Reflecting more on this, in our case, what is most worrying and can strongly influence this feeling of disconnection with the notion of the Brazilian collective is the lack of a sense of citizenship due to the failure of our social state. The notion of Brazilian citizenship was promoted precisely alongside the feeling of belonging to the national culture in the last century, and it is also something that is gradually being taken away from us.
The interruption of the Brazilian popular project of the 20th century, its complete degeneration and perversion with the military dictatorship… The transition agreed to bourgeois liberal democracy, and the apex of the decadence of bourgeois society, in which we currently live, condemns Brazilians to live as modern slaves without collective destiny.

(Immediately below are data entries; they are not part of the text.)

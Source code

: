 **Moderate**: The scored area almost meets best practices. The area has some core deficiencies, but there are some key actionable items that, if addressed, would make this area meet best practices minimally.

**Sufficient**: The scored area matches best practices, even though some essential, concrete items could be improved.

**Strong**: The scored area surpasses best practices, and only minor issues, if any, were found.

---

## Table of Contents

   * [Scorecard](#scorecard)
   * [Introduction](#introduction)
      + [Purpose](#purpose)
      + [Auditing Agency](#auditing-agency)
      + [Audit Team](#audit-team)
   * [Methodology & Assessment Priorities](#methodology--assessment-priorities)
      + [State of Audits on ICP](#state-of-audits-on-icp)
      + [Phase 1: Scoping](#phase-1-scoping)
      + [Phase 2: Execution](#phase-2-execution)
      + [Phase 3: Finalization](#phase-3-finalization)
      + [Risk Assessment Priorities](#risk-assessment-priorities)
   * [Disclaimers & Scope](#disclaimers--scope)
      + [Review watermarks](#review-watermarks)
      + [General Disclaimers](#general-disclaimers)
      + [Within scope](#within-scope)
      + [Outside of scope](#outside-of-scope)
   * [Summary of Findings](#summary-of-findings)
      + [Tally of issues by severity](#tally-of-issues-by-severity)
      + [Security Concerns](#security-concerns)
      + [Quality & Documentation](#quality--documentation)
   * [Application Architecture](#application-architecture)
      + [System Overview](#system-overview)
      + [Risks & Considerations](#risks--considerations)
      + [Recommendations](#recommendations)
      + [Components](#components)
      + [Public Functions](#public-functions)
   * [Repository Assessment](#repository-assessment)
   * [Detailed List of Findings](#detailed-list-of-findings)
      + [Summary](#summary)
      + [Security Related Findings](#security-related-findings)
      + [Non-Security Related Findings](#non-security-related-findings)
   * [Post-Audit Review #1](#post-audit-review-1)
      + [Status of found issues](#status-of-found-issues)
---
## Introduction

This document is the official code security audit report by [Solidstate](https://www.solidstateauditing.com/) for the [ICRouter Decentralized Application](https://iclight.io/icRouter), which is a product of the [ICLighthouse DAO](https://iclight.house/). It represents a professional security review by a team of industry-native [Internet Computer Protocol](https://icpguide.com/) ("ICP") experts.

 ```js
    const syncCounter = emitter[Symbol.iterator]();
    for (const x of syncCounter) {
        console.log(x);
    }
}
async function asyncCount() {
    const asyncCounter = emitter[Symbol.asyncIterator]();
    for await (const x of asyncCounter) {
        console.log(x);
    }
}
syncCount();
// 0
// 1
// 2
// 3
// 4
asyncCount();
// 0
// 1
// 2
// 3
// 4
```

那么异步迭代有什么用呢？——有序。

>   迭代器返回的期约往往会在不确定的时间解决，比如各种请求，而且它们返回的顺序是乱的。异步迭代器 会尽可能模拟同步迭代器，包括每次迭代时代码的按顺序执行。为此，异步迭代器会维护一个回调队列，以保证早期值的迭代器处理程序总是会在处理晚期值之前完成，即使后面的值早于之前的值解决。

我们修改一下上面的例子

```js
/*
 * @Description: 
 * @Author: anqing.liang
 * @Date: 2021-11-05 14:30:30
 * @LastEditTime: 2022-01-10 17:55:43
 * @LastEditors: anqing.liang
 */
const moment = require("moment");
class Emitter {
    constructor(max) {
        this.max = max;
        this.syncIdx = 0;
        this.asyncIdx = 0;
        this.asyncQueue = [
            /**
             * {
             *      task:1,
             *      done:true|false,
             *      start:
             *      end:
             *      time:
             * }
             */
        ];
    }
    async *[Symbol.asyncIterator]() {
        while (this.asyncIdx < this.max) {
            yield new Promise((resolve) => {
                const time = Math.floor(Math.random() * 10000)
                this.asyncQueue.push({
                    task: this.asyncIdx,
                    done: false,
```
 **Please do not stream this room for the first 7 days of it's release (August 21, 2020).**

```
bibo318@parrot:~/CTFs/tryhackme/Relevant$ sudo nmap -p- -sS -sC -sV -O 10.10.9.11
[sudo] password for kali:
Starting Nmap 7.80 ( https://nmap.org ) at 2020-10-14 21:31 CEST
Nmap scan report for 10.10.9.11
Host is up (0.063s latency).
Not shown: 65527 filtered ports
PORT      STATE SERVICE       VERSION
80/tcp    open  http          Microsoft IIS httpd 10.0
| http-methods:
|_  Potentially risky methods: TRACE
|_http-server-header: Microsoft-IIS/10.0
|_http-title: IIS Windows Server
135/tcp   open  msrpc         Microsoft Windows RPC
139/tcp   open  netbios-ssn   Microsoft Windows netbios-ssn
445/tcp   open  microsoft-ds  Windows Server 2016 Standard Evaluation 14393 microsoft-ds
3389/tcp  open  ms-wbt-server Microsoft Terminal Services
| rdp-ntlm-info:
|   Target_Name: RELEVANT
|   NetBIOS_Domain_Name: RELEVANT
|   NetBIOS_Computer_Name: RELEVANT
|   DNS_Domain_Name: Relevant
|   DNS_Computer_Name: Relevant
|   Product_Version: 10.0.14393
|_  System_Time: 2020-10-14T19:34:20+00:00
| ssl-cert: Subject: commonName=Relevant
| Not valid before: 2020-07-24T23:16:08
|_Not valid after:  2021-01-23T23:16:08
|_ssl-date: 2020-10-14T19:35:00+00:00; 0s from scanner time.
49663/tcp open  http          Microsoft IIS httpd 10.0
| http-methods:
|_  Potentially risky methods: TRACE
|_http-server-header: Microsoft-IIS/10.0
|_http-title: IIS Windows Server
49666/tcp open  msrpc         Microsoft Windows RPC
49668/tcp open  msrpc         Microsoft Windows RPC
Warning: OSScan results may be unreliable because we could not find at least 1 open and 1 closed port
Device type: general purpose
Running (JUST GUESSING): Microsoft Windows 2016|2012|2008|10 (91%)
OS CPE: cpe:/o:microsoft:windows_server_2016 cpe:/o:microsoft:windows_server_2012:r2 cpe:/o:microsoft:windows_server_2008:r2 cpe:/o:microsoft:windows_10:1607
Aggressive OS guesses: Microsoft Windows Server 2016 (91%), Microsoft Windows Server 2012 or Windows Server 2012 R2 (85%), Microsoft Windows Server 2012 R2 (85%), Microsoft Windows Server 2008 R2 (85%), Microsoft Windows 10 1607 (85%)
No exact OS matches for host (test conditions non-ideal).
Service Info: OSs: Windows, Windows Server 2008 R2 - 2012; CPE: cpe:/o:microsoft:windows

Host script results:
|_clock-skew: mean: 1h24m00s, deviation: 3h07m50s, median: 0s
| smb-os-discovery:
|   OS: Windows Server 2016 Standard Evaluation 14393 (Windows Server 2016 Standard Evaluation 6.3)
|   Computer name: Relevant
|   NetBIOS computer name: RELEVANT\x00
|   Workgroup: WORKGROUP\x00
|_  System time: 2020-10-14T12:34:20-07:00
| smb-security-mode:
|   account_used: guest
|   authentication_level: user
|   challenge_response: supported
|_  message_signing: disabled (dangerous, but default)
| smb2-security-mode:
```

A project of social revolution can inevitably rescue the notion of Brazilian belonging. This notion of belonging is linked to the fruits of the popular culture of each of the regions of the country that, integrated, not separated, shape this unique civilization.
Rescuing the Brazilian dream and the originality of Brazilian culture is closely linked to the economic transformation of this society. There is no collective destiny outside the economic, political, and social rupture with the elements that condition our slavery.
For, only the rupture brings the possibility of, once again, reinventing Brazil, through a nation with a unified multiple identity and the promotion of a notion of citizenship that reflects the new economic and civilizational project.